These are the key concepts you need to understand to accurately answer the question.

Eigenvalues
To better understand a linear dynamical system, begin by focusing on eigenvalues. **Eigenvalues** are special numbers associated with a linear transformation represented by a matrix. They provide invaluable insights into the system's behavior.

In our problem, we are working with a matrix \[\mathbf{A} = \begin{bmatrix} 9 & -1 \ 9 & 3 \end{bmatrix}\]To find eigenvalues, we solve the **characteristic equation**, which involves setting up and solving the determinant equation \(\det(\mathbf{A} - \lambda \mathbf{I}) = 0\). This step helps reveal critical properties of the matrix.

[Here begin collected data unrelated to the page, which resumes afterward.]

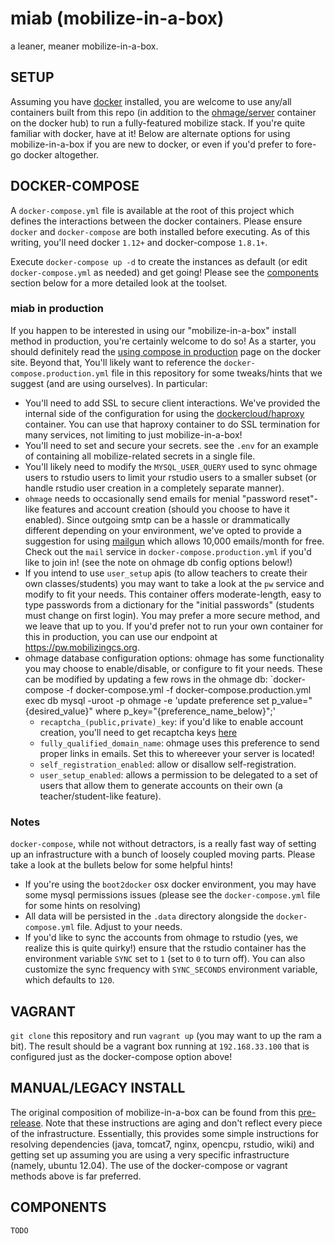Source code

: # miab (mobilize-in-a-box)
a leaner, meaner mobilize-in-a-box.

## SETUP
Assuming you have [docker](https://www.docker.com/) installed, you are welcome to use any/all containers built from this repo (in addition to the [ohmage/server](https://hub.docker.com/r/ohmage/server/) container on the docker hub) to run a fully-featured mobilize stack. If you're quite familiar with docker, have at it! Below are alternate options for using mobilize-in-a-box if you are new to docker, or even if you'd prefer to fore-go docker altogether. 

## DOCKER-COMPOSE
A `docker-compose.yml` file is available at the root of this project which defines the interactions between the docker containers.  Please ensure `docker` and `docker-compose` are both installed before executing. As of this writing, you'll need docker `1.12+` and docker-compose `1.8.1+`.

Execute `docker-compose up -d` to create the instances as default (or edit `docker-compose.yml` as needed) and get going! Please see the [components](#components) section below for a more detailed look at the toolset.

### miab in production
If you happen to be interested in using our "mobilize-in-a-box" install method in production, you're certainly welcome to do so! As a starter, you should definitely read the [using compose in production](https://docs.docker.com/compose/production/) page on the docker site. Beyond that, You'll likely want to reference the `docker-compose.production.yml` file in this repository for some tweaks/hints that we suggest (and are using ourselves). In particular:

  * You'll need to add SSL to secure client interactions. We've provided the internal side of the configuration for using the [dockercloud/haproxy](https://github.com/docker/dockercloud-haproxy) container. You can use that haproxy container to do SSL termination for many services, not limiting to just mobilize-in-a-box!
  * You'll need to set and secure your secrets. see the `.env` for an example of containing all mobilize-related secrets in a single file.
  * You'll likely need to modify the `MYSQL_USER_QUERY` used to sync ohmage users to rstudio users to limit your rstudio users to a smaller subset (or handle rstudio user creation in a completely separate manner).
  * `ohmage` needs to occasionally send emails for menial "password reset"-like features and account creation (should you choose to have it enabled).  Since outgoing smtp can be a hassle or drammatically different depending on your environment, we've opted to provide a suggestion for using [mailgun](https://mailgun.com) which allows 10,000 emails/month for free. Check out the `mail` service in `docker-compose.production.yml` if you'd like to join in! (see the note on ohmage db config options below!)
  * If you intend to use `user_setup` apis (to allow teachers to create their own classes/students) you may want to take a look at the `pw` service and modify to fit your needs. This container offers moderate-length, easy to type passwords from a dictionary for the "initial passwords" (students must change on first login). You may prefer a more secure method, and we leave that up to you. If you'd prefer not to run your own container for this in production, you can use our endpoint at https://pw.mobilizingcs.org.
  * ohmage database configuration options: ohmage has some functionality you may choose to enable/disable, or configure to fit your needs. These can be modified by updating a few rows in the ohmage db: `docker-compose -f docker-compose.yml -f docker-compose.production.yml exec db mysql -uroot -p ohmage -e 'update preference set p_value="{desired_value}" where p_key="{preference_name_below}";'
    * `recaptcha_(public,private)_key`: if you'd like to enable account creation, you'll need to get recaptcha keys [here](https://developers.google.com/recaptcha/docs/start)
    * `fully_qualified_domain_name`: ohmage uses this preference to send proper links in emails. Set this to whereever your server is located!
    * `self_registration_enabled`: allow or disallow self-registration.
    * `user_setup_enabled`: allows a permission to be delegated to a set of users that allow them to generate accounts on their own (a teacher/student-like feature).

### Notes
`docker-compose`, while not without detractors, is a really fast way of setting up an infrastructure with a bunch of loosely coupled moving parts.  Please take a look at the bullets below for some helpful hints!

  * If you're using the `boot2docker` osx docker environment, you may have some mysql permissions issues (please see the `docker-compose.yml` file for some hints on resolving)
  * All data will be persisted in the `.data` directory alongside the `docker-compose.yml` file. Adjust to your needs.
  * If you'd like to sync the accounts from ohmage to rstudio (yes, we realize this is quite quirky!) ensure that the rstudio container has the environment variable `SYNC` set to `1` (set to `0` to turn off).  You can also customize the sync frequency with `SYNC_SECONDS` environment variable, which defaults to `120`.

## VAGRANT
`git clone` this repository and run `vagrant up` (you may want to up the ram a bit). The result should be a vagrant box running at `192.168.33.100` that is configured just as the docker-compose option above!


## MANUAL/LEGACY INSTALL
The original composition of mobilize-in-a-box can be found from this [pre-release](https://github.com/mobilizingcs-ops/mobilize-in-a-box/tree/v0.0.1-alpha#manual). Note that these instructions are aging and don't reflect every piece of the infrastructure. Essentially, this provides some simple instructions for resolving dependencies (java, tomcat7, nginx, opencpu, rstudio, wiki) and getting set up assuming you are using a very specific infrastructure (namely, ubuntu 12.04). The use of the docker-compose or vagrant methods above is far preferred.

## COMPONENTS
`TODO`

For the given problem, solving this ultimately yields \(\lambda = 6\), a **repeated** or **double eigenvalue**. Knowing eigenvalues allows us to move on to deducing the nature of the equilibrium point and foresee the general behavior of the system.
Equilibrium Point
Once eigenvalues are found, our attention shifts to understanding the **equilibrium point**. An equilibrium point for a system \(\mathbf{x}^{\prime} = \mathbf{A}\mathbf{x}\) occurs where \(\mathbf{x}^{\prime} = 0\), leading us to the source, sink, or saddle characteristics of the system.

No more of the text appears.